The National Oil Company (NOIC) has embarked on the construction of a 2 000 tonne liquefied petroleum gas (LPG) handling depot in Ruwa at an estimated cost of $29,6 million.
The development comes at a time when the use of gas, particularly by households, is rising in the country, thereby demonstrating its acceptance by consumers.
LPG use has come to the fore riding on the development of new settlements across the country. Some of the areas are not yet electrified. Other power users are opting for the energy source to cut grid electricity costs.
Outgoing Permanent Secretary in the Ministry of Energy and Power Development, Mr Partson Mbiriri, told The Sunday Mail Business after a recent NOIC 4th annual general meeting that the LPG depot will be constructed in phases.
The first phase, which seeks to establish 500 tonnes of storage, is earmarked for completion by end of next year and will gobble $7,8 million.
Said Mr Mbiriri: “We have embarked on the construction of a 2 000 tonne Liquefied Petroleum Gas handling facility in Ruwa.
“The first phase to establish 500 tonnes of storage is expected to be completed by 31 December 2019. The cost of the first phase stands at $7,8 million.”
The overall cost for the depot has been tentatively set at $29,6 million but the cost can either go up or down depending on the cost of materials.
Further, the overall cost of the depot could also be influenced by technological developments.
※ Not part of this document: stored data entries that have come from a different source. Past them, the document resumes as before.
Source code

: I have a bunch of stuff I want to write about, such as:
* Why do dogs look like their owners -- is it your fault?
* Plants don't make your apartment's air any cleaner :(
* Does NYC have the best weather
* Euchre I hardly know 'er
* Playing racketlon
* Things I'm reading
Mr Mbiriri confirmed that currently, the total cost would be difficult to determine.
“It is certain at this point in time that the cost is an estimate. The bulk of the equipment is imported. The pipes will be imported depending on the cost and the extent at which exchange rates will be applicable.
“So one can do a simple computation based on $7,8 million for 500 tonnes. It is compounded by the fact that as technology improves, costs invariably come down,” he said.
NOIC, which is mandated to ensure the security of fuel supply in the country through the provision of bulk fuel transportation, storage, re-delivery service and also trades in petroleum products and ethanol; has been investing heavily in infrastructure development.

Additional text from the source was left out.